At the dawn of February 24, Russia launched a military operation in Ukraine, which was followed by angry international reactions and the imposition of severe economic and financial sanctions on Moscow.

Russia is one of the largest oil and gas producers in the world, with a production capacity of more than 13 million barrels of oil per day, and about 680 billion cubic meters of gas annually.

Russia's oil and gas production accounts for 13% and 18% (respectively) of global supplies, and about 40% of the European gas market.


The withdrawal of major companies from Russia

Meanwhile, the British European oil companies BP and Norway's Equinor decided to withdraw their investments from Russia, in protest against the Russian war on Ukraine.

Equinor said - in a statement on Monday - that it has suspended new investments in Russia and has begun the process of exiting Russian joint ventures.

During the call, they discussed the situation in Ukraine and discussed the impact of the crisis on energy markets, and in this regard, His Highness the Crown Prince affirmed the Kingdom's keenness on the stability and balance of oil markets and the Kingdom's commitment to the (OPEC Plus) agreement.

— SPA Royal News (@spagov) February 27, 2022

"We are all deeply disturbed by the invasion of Ukraine, which represents a terrible setback for the world, and we think of all those who are suffering as a result of military action," said Anders Obedal, chief executive of Equinor.

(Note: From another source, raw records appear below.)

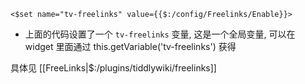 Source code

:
 ```plain
<$set name="tv-freelinks" value={{$:/config/Freelinks/Enable}}>
```

* 上面的代码设置了一个 `tv-freelinks` 变量,  这是一个全局变量, 可以在 widget 里面通过 this.getVariable('tv-freelinks') 获得

具体见 [[FreeLinks|$:/plugins/tiddlywiki/freelinks]] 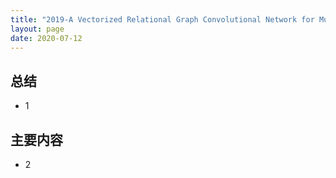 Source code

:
 ```yaml
---
title: "2019-A Vectorized Relational Graph Convolutional Network for Multi-Relational Network Alignment"
layout: page
date: 2020-07-12
---
```


## 总结

- 1

 
## 主要内容

- 2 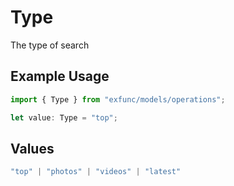 # Type

The type of search

## Example Usage

```typescript
import { Type } from "exfunc/models/operations";

let value: Type = "top";
```

## Values

```typescript
"top" | "photos" | "videos" | "latest"
```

Equinor's non-traded assets in Russia amounted to about $1.2 billion at the end of 2021, according to the statement.

The Norwegian company expected that the decision to start the process of exiting joint ventures in Russia would affect the depreciation of the book value of assets.

Equinor has been operating in Russia for more than 30 years, and entered into a cooperation agreement with Rosneft in 2012.

The British "BP" decided on Sunday evening to withdraw from its stake in the Russian capital of Rosneft, which amounted to 19.75%, which is equivalent to $ 14 billion.

In Saudi Arabia, Saudi Crown Prince Mohammed bin Salman affirmed the Kingdom's keenness - the number one oil producer in the world - for the stability and balance of oil markets, and its commitment to the OPEC Plus agreement, according to what the official Saudi Press Agency reported.

This came during a phone call that the Saudi Crown Prince received from French President Emmanuel Macron, on the situation in Ukraine and the impact of the crisis on energy markets.

A prominent Gulf source also said that there had been no consultations with the kingdom regarding a possible withdrawal of oil reserves in the United States and its allies, according to Reuters reported.

And the source - who is aware of the matter - added, "It is not usual for Saudi Arabia or major producers in OPEC Plus to hold consultations outside the group on oil policy, especially before a meeting."

The "OPEC Plus" alliance includes the member states of the Organization of Petroleum Exporting Countries (OPEC) and their non-OPEC allies, led by Russia.

On Monday, oil prices jumped after Western allies imposed more sanctions on Russia and cut off some Russian banks from a global payment system, which could severely impede its oil exports.

Brent crude contracts, the global benchmark, ended the trading session 3.1% higher, to settle at $100.99 a barrel, after touching an even higher level at $105.07 in early trading.

Other reactions to global companies

In other reactions of global companies, the Japanese car maker Mitsubishi Motors said - today, Tuesday - that it may stop producing and selling its cars in Russia, as economic sanctions imposed on Russia may cause disruptions in the supply chain.

Today, Japan joined the United States and other allies in imposing additional sanctions on Russia, which included freezing the assets of the country's leaders and 3 financial institutions.